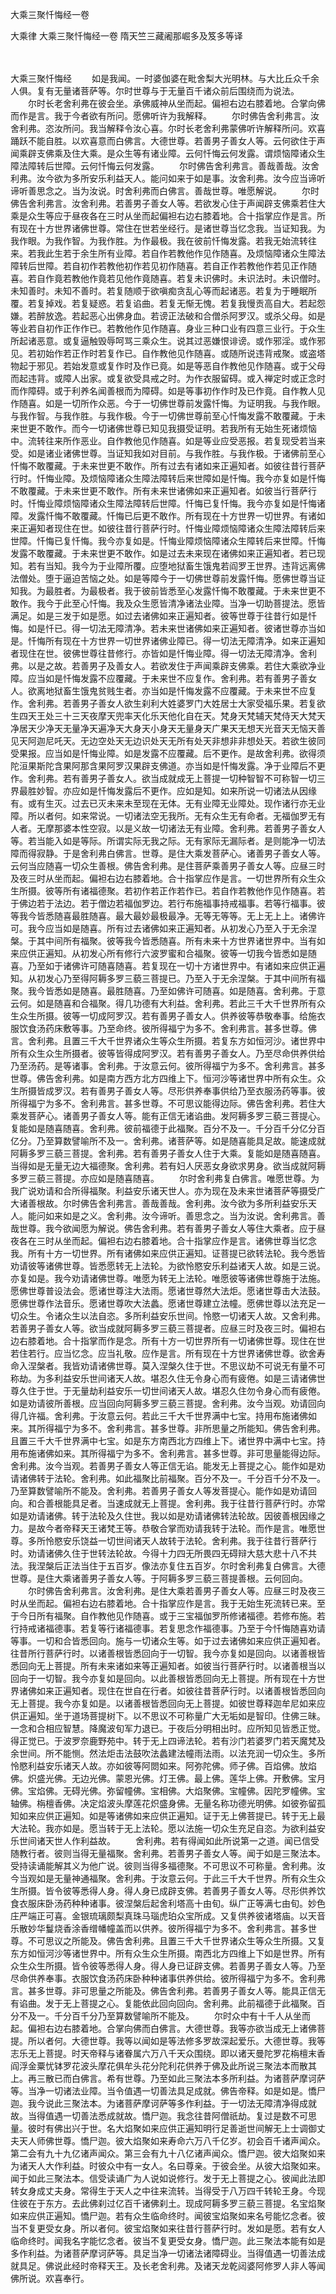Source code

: 大乘三聚忏悔经一卷


大乘律
大乘三聚忏悔经一卷
隋天竺三藏阇那崛多及笈多等译


　　

大乘三聚忏悔经
　　如是我闻。一时婆伽婆在毗舍梨大光明林。与大比丘众千余人俱。复有无量诸菩萨等。尔时世尊与于无量百千诸众前后围绕而为说法。
　　尔时长老舍利弗在彼会坐。承佛威神从坐而起。偏袒右边右膝着地。合掌向佛而作是言。我于今者欲有所问。愿佛听许为我解释。
　　尔时佛告舍利弗言。汝舍利弗。恣汝所问。我当解释令汝心喜。尔时长老舍利弗蒙佛听许解释所问。欢喜踊跃不能自胜。以欢喜意而白佛言。大德世尊。若善男子善女人等。云何欲住于声闻乘辟支佛乘及住大乘。是众生等有诸业障。云何忏悔云何发露。谓烦恼障诸众生障法障转后世障。云何忏悔云何发露。
　　尔时佛告舍利弗言。善哉善哉。汝舍利弗。汝今欲为多所安乐利益天人。能问如来于如是事。汝舍利弗。汝今应当谛听谛听善思念之。当为汝说。时舍利弗而白佛言。善哉世尊。唯愿解说。
　　尔时佛告舍利弗言。汝舍利弗。若善男子善女人等。若欲发心住于声闻辟支佛乘若住大乘是众生等应于昼夜各在三时从坐而起偏袒右边右膝着地。合十指掌应作是言。所有现在十方世界诸佛世尊。常住在世若坐经行。是诸世尊当忆念我。当证知我。为我作眼。为我作智。为我作胜。为作最极。我在彼前忏悔发露。若我无始流转往来。若我此生若于余生所有业障。若自作若教他作见作随喜。及烦恼障诸众生障法障转后世障。若自初作若教他初作若见初作随喜。若自正作若教他作若见正作随喜。若自作竟若教他作竟若见他作竟随喜。若复未识佛时。未识法时。未识僧时。未知善时。未知不善时。若复随顺于欲嗔痴贪乱心等而起诸恶。若复为于睡眠所覆。若复掉戏。若复疑惑。若复谄曲。若复无惭无愧。若复我慢贡高自大。若起怨嫌。若醉放逸。若起恶心出佛身血。若谤正法破和合僧杀阿罗汉。或杀父母。如是等业若自初作正作作已。若教他作见作随喜。身业三种口业有四意三业行。于众生所起诸恶意。或复逼触毁辱呵骂三乘众生。说其过恶嫌恨诽谤。或作邪淫。或作邪见。若初始作若正作时若复作已。自作教他见作随喜。或随所说违背戒聚。或盗塔物起于邪见。若始发意或复作时及作已竟。如是等恶自作教他见作随喜。或于父母而起违背。或障人出家。或复欲受具戒之时。为作衣服留碍。或入禅定时或正念时而作障碍。或于利养名闻善根而为障碍。如是等事初作作时及已作竟。自作教人见作随喜。如是一切所作众恶。今于一切佛世尊前发露忏悔。为证明我。与我作眼。与我作智。与我作胜。与我作极。今于一切佛世尊前至心忏悔发露不敢覆藏。于未来世更不敢作。而今一切诸佛世尊已知见我摄受证明。若我所有无始生死诸烦恼中。流转往来所作恶业。自作教他见作随喜。如是等业应受恶报。若复现受若当来受。如是诸业诸佛世尊。当证知我如对目前。与我作胜。与我作极。于诸佛前至心忏悔不敢覆藏。于未来世更不敢作。所有过去有诸如来正遍知者。如彼往昔行菩萨行时。忏悔业障。及烦恼障诸众生障法障转后来世障如是忏悔。我今亦复如是忏悔不敢覆藏。于未来世更不敢作。所有未来世诸佛如来正遍知者。如彼当行菩萨行时。忏悔业障烦恼障诸众生障法障转后世障。忏悔已复忏悔。我今亦复如是忏悔诸障。发露忏悔不敢覆藏。忏悔已后更不敢作。所有现在十方世界一切世界。有诸如来正遍知者现住在世。如彼往昔行菩萨行时。忏悔业障烦恼障诸众生障法障转后来世障。忏悔已复忏悔。我今亦复如是。忏悔业障烦恼障诸众生障转后来世障。忏悔发露不敢覆藏。于未来世更不敢作。如是过去未来现在诸佛如来正遍知者。若已现知。若有当知。我今为于业障所覆。应堕地狱畜生饿鬼若阎罗王世界。违背远离佛法僧处。堕于逼迫苦恼之处。如是等障今于一切佛世尊前发露忏悔。愿佛世尊当证知我。为最胜者。为最极者。我于彼前皆悉至心发露忏悔不敢覆藏。于未来世更不敢作。我今于此至心忏悔。我及众生愿皆清净诸法业障。当净一切助菩提法。愿皆满足。如是三发于如是愿。如过去诸佛如来正遍知者。彼等世尊于往昔行如是忏悔。如是忏已。得一切法无障清净。若未来世诸佛如来正遍知者。彼诸世尊亦当如是。忏悔所有现在十方世界一切世界诸佛业障已。得一切法无障清净。如来正遍知者现住在世。彼佛世尊往昔修行。亦皆如是忏悔业障。得一切法无障清净。舍利弗。以是之故。若善男子及善女人。若欲发住于声闻乘辟支佛乘。若住大乘欲净业障。应当如是忏悔发露不应覆藏。于未来世不应复作。舍利弗。若有善男子善女人。欲离地狱畜生饿鬼贫贱生者。亦当如是忏悔发露不应覆藏。于未来世不应复作。舍利弗。若善男子善女人欲生刹利大姓婆罗门大姓居士大家受福乐果。若复欲生四天王处三十三天夜摩天兜率天化乐天他化自在天。梵身天梵辅天梵侍天大梵天净居天少净天无量净天遍净天大身天小身天无量身天广果天无想天光音天无恼天善见天阿迦尼吒天。无边空处天无边识处天无所有处天非想非非想处天。若欲生彼同受果报。应当如是忏悔业障。如是发露不应覆藏。后不更作。是故舍利弗。欲得须陀洹果斯陀含果阿那含果阿罗汉果辟支佛道。亦当如是忏悔发露。净于业障后不更作。舍利弗。若有善男子善女人。欲当成就成无上菩提一切种智智不可称智一切三界最胜妙智。亦应如是忏悔发露后不更作。应如是知。如来所说一切诸法从因缘有。或有生灭。过去已灭未来未至现在无体。无有业障无业障处。现作诸行亦无业障。所以者何。如来常说。一切诸法空无我所。无有众生无有命者。无福伽罗无有人者。无摩那婆本性空寂。以是义故一切诸法无有业障。舍利弗。若善男子善女人等。若当能入如是等际。所谓实际无我之际。无有家际无漏际者。是则能净一切法障而得寂静。于是舍利弗白佛言。世尊。是住大乘发菩萨心。诸善男子善女人等。云何当应随喜一切众生善根。佛告舍利弗。是住菩萨乘善男子善女人等。应昼三时及夜三时从坐而起。偏袒右边右膝着地。合十指掌应作是言。一切世界所有众生众生所摄。彼等所有诸福德聚。若初作若正作若作已。若自作若教他作见作随喜。若于佛边若于法边。若于僧边若福伽罗边。若行布施福事持戒福事。若等行福事。彼等我今皆悉随喜最胜随喜。最大最妙最极最净。无等无等等。无上无上上。诸佛许可。我今应当如是随喜。所有过去诸佛如来正遍知者。从初发心乃至入于无余涅槃。于其中间所有福聚。彼等我今皆悉随喜。所有未来十方世界诸世界中。当有如来应供正遍知。从初发心所有修行六波罗蜜和合福聚。彼等一切我今皆悉如是随喜。乃至如于诸佛许可随喜随喜。若复现在一切十方诸世界中。有诸如来应供正遍知。从初发心乃至得阿耨多罗三藐三菩提已。乃至入于无余涅槃。于其中间所有福聚。我今皆悉如是随喜。最胜随喜。乃至如佛许可随喜。如是随喜。舍利弗。于意云何。如是随喜和合福聚。得几功德有大利益。舍利弗。若此三千大千世界所有众生众生所摄。彼等一切成阿罗汉。若有善男子善女人。供养彼等恭敬奉事。给施衣服饮食汤药床敷等事。乃至命终。彼所得福宁为多不。舍利弗言。甚多世尊。佛言。舍利弗。且置三千大千世界诸众生等众生所摄。若复东方如恒河沙。诸世界中所有众生众生所摄者。彼等皆得成阿罗汉。若有善男子善女人。乃至尽命供养供给乃至汤药。是等诸事。舍利弗。于汝意云何。彼所得福宁为多不。舍利弗言。甚多世尊。佛告舍利弗。如是南方西方北方四维上下。恒河沙等诸世界中所有众生。众生所摄皆成罗汉。若有善男子善女人等。尽形供养奉事供给乃至衣服汤药等事。彼所得福宁为多不。舍利弗言。甚多世尊。不可思议能得边际。佛告舍利弗。若住大乘发菩萨心。诸善男子善女人等。能有正信无诸谄曲。发阿耨多罗三藐三菩提心。复能如是随喜随喜。舍利弗。彼前福德于此福聚。百分不及一。千分百千分亿分百亿分。乃至算数譬喻所不及一。舍利弗。诸菩萨等。如是随喜能具足故。能速成就阿耨多罗三藐三菩提。舍利弗。若有善男子善女人住于大乘。复能如是随喜随喜。当得如是无量无边大福德聚。舍利弗。若有妇人厌恶女身欲求男身。欲当成就阿耨多罗三藐三菩提。亦应如是随喜随喜。
　　尔时舍利弗复白佛言。唯愿世尊。为我广说劝请和合所得福聚。利益安乐诸天世人。亦为现在及未来世诸菩萨等摄受广大诸善根故。尔时佛告舍利弗言。善哉善哉。舍利弗。汝今欲为多所利益安乐天人。能问如来如是之义。舍利弗。汝今谛听。善思念之。当为汝说。舍利弗言。善哉世尊。我今欲闻愿为解说。佛告舍利弗。若有善男子善女人等住大乘者。应于昼夜各在三时从坐而起。偏袒右边右膝着地。合十指掌应作是言。诸佛世尊当忆念我。所有十方一切世界。所有诸佛如来应供正遍知。证菩提已欲转法轮。我今悉皆劝请彼等诸佛世尊。皆悉愿转无上法轮。为欲怜愍安乐利益诸天人故。如是三说。亦复如是。我今劝请诸佛世尊。唯愿为转无上法轮。唯愿彼等诸佛世尊施于法施。愿佛世尊普设法会。愿诸世尊注大法雨。愿诸世尊然大法炬。愿诸世尊击大法鼓。愿佛世尊作法音乐。愿诸世尊吹大法蠡。愿诸世尊建立法幢。愿佛世尊以法充足一切众生。令诸众生以法自恣。多所利益安乐世间。怜愍一切诸天人故。又舍利弗。若善男子善女人等。欲当成就阿耨多罗三藐三菩提者。应昼三时及夜三时。偏袒右边右膝着地。合十指掌而作是念。所有十方一切世界所有一切诸佛世尊。现住在世若住若行。应当忆念。应当礼敬。应作是言。所有现在十方世界诸佛世尊。欲舍寿命入涅槃者。我皆劝请诸佛世尊。莫入涅槃久住于世。不思议劫不可说无有量不可称劫。为多利益安乐世间诸天人故。堪忍久住无令身心而有疲倦。如是三请诸佛世尊久住于世。于无量劫利益安乐一切世间诸天人故。堪忍久住勿令身心而有疲倦。如是劝请彼所善根。应当回向阿耨多罗三藐三菩提。舍利弗。汝今当观。劝请回向得几许福。舍利弗。于汝意云何。若此三千大千世界满中七宝。持用布施诸佛如来。其所得福宁为多不。舍利弗言。甚多世尊。非所思量之所能知。佛告舍利弗。且置三千大千世界满中七宝。如是东方南西北方四维上下。诸世界中满中七宝。持用布施诸佛如来。其所得福宁为多不。舍利弗言。甚多世尊。非可思量能得边际。舍利弗。汝今当观。若善男子善女人等正信无谄。能发无上菩提之心。能作如是劝请诸佛转于法轮。舍利弗。如此福聚比前福聚。百分不及一。千分百千分不及一。乃至算数譬喻所不能及。舍利弗。若善男子善女人等发菩提心。能作如是劝请回向。和合善根能具足者。当速成就无上菩提。舍利弗。我于往昔行菩萨行时。亦常如是劝请诸佛。转于法轮及久住世。我以如是劝请诸佛转法轮故。因彼善根因缘之力。是故今者帝释天王诸梵王等。恭敬合掌而劝请我转于法轮。而作是言。唯愿世尊。多所怜愍安乐饶益一切世间诸天人故转于法轮。舍利弗。我于往昔行菩萨行时。劝请诸佛久住于世转法轮故。今得十力四无所畏四无碍辩大慈大悲十八不共法。我涅槃后正法当住于五百岁。像法亦复住五百岁。尔时舍利弗复白佛言。大德世尊。是住大乘诸善男子善女人等。于阿耨多罗三藐三菩提善根。云何回向。
　　尔时佛告舍利弗言。汝舍利弗。是住大乘若善男子善女人等。应昼三时及夜三时从坐而起。偏袒右边右膝着地。合十指掌应作是言。我于无始生死流转已来。至于今日所有福聚。自作教他见作随喜。或于三宝福伽罗所修诸福德。若修布施。若行持戒诸福德事。若复等行诸福德事。若复思念作福德事。乃至于今忏悔随喜劝请等事。一切和合皆悉回向。施与一切诸众生等。如于过去诸佛如来应供正遍知者。往昔所行菩萨行时。以诸善根皆悉回向于一切智。我今亦复如是回向。以诸善根皆悉回向无上菩提。所有未来诸如来等正遍知者。如彼当行菩萨行时。以诸善根当以回向于一切智。我今亦复如是回向。以此善根皆悉回向无上菩提。所有现在十方世界诸佛如来正遍知者。现住在世自在行者。如彼往昔菩萨行时。以诸善根皆悉回向无上菩提。我今亦复如是。以诸善根皆悉回向无上菩提。如彼世尊释迦牟尼如来应供正遍知。坐于道场菩提树下。以不思议不可称量广大无垢如是智印。住佛三昧。一念和合相应智慧。降魔波旬军力退已。于夜后分明相出时。应所知见皆悉正觉。得正觉已。于波罗奈鹿野苑中。转于无上四谛法轮。若有沙门若婆罗门若天魔梵及余世间。所不能恻。然法炬击法鼓吹法蠡建法幢雨法雨。以法充润一切众生。多所怜愍利益安乐诸天人故。亦如彼等阿閦如来。阿弥陀佛。师子佛。百焰佛。放焰佛。炽盛光佛。无边光佛。蒙恩光佛。灯王佛。最上佛。莲华上佛。开敷佛。宝月佛。宝焰佛。无碍光佛。弥留幢佛。宝相佛。大焰聚佛。宝幢佛。因陀罗幢佛。宝轴佛。栴檀香佛。决定焰波头摩莲花炽盛身佛。无量名称功德光明佛。如彼弥留孤知如来应供正遍知。如是等诸佛如来应供正遍知。证于无上佛菩提已。转于无上最大法轮。我亦如是。愿当转于无上法轮。愿以法施一切众生充足自恣。为欲利益安乐世间诸天世人作利益故。
　　舍利弗。若有得闻如此所说第一之道。闻已信受随教行者。彼则当得无量福聚。舍利弗。若善男子善女人等。闻于如是三聚法本。受持读诵能解其义为他广说。彼则当得多福德聚。不可思议不可称量。舍利弗。汝今当观如是无量神通福聚。舍利弗。于汝意云何。于此三千大千世界。所有众生众生所摄。皆令彼等悉得人身。得人身已成辟支佛。若善男子善女人等。尽形供养饮食衣服床卧汤药种种诸事。彼涅槃后起舍利塔高十由旬。纵广正等满七由旬。妙色庄严端正可喜。金银琉璃颇梨真珠马瑙虎珀众宝所成。又复供养彼诸塔庙。以天音乐散妙华鬘烧香涂香缯幡幢盖而以供养。彼所得福宁为多不。舍利弗言。甚多世尊。不可思议之所能及。佛告舍利弗。且置三千大千世界诸众生等众生所摄。又复东方如恒河沙等诸世界中。所有众生众生所摄。南西北方四维上下如是世界。所有众生众生所摄。皆令彼等悉得人身。得人身已证辟支佛。若善男子善女人等。乃至尽命供养奉事。衣服饮食汤药床卧种种诸事供养供给。彼所得福宁为多不。舍利弗言。甚多世尊。非可思量之所能及。佛告舍利弗。若善男子善女人等。能具正信无有谄曲。发于无上菩提之心。复能依此回向回向。舍利弗。此前福德于此福聚。百分不及一。千分百千分乃至算数譬喻所不能及。
　　尔时众中有十千人从坐而起。偏袒右边右膝着地。合掌向佛而白佛言。大德世尊。我等亦欲当成无上诸佛菩提。所以者何。大德世尊。我等以闻如是等法修多罗故深起爱乐。大德世尊。我等志乐无上菩提。时天帝释与诸眷属六万八千天众围绕。即以诸天曼陀罗花栴檀末香阎浮金粟忧钵罗花波头摩花俱牟头花分陀利花供养于佛及此所说三聚法本而散其上。再三散已而白佛言。希有世尊。乃至如此三聚法本多所利益。为诸菩萨摩诃萨等。当净一切诸法业障。当令值遇一切善法具足成就。佛告帝释。如是如是。憍尸迦。我今说此三聚法本。为诸菩萨摩诃萨等多作利益。于一切法无障清净得成就故。当得值遇一切善法悉成就故。憍尸迦。我念往昔阿僧祇劫。复过是数不可思量。彼时有佛出兴于世。名大焰聚如来应供正遍知明行足善逝世间解无上士调御丈夫天人师佛世尊。憍尸迦。彼大焰聚如来寿命六万八千亿岁。初会百千诸声闻众。第二会有九十九亿诸声闻众。第三会有九十八亿诸声闻众。憍尸迦。彼大焰聚如来为诸天人大作利益。时彼众中有一女人。名曰尊亲。于彼会坐。从彼大焰聚如来。闻于如此三聚法本。信受读诵广为人说如说修行。发于无上菩提之心。彼闻此法即转女身成丈夫身。常得生于天人之中往来流转。当得受于八万四千转轮王身。今现住彼在于东方。去此佛刹过亿百千诸佛刹土。现成阿耨多罗三藐三菩提。名宝焰聚如来应供正遍知。憍尸迦。若有众生临命终时。闻彼宝焰聚如来名号能忆念者。彼当不复更受女身。所以者何。彼宝焰聚如来往昔行菩萨行时。发如是愿。若有女人临命终时。闻我名字能忆念者。彼当不复更受女身。憍尸迦。此三聚法本能有如是多作利益。为诸菩萨摩诃萨等。具足当净一切诸法诸障碍业。当得值遇一切善法成就具足。佛说此经时帝释天王。及长老舍利弗。及诸天龙乾闼婆阿修罗人非人等闻佛所说。欢喜奉行。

DIRECTIONS: Repeat word for word the lines above, from the first entry through the line containing "尔时佛告舍利弗言。善哉善哉。汝舍利弗。汝", with both ends kept and the pictures dropped.

FINISHED TASK:
Source code

: 大乘三聚忏悔经一卷


大乘律
大乘三聚忏悔经一卷
隋天竺三藏阇那崛多及笈多等译


　　

大乘三聚忏悔经
　　如是我闻。一时婆伽婆在毗舍梨大光明林。与大比丘众千余人俱。复有无量诸菩萨等。尔时世尊与于无量百千诸众前后围绕而为说法。
　　尔时长老舍利弗在彼会坐。承佛威神从坐而起。偏袒右边右膝着地。合掌向佛而作是言。我于今者欲有所问。愿佛听许为我解释。
　　尔时佛告舍利弗言。汝舍利弗。恣汝所问。我当解释令汝心喜。尔时长老舍利弗蒙佛听许解释所问。欢喜踊跃不能自胜。以欢喜意而白佛言。大德世尊。若善男子善女人等。云何欲住于声闻乘辟支佛乘及住大乘。是众生等有诸业障。云何忏悔云何发露。谓烦恼障诸众生障法障转后世障。云何忏悔云何发露。
　　尔时佛告舍利弗言。善哉善哉。汝舍利弗。汝今欲为多所安乐利益天人。能问如来于如是事。汝舍利弗。汝今应当谛听谛听善思念之。当为汝说。时舍利弗而白佛言。善哉世尊。唯愿解说。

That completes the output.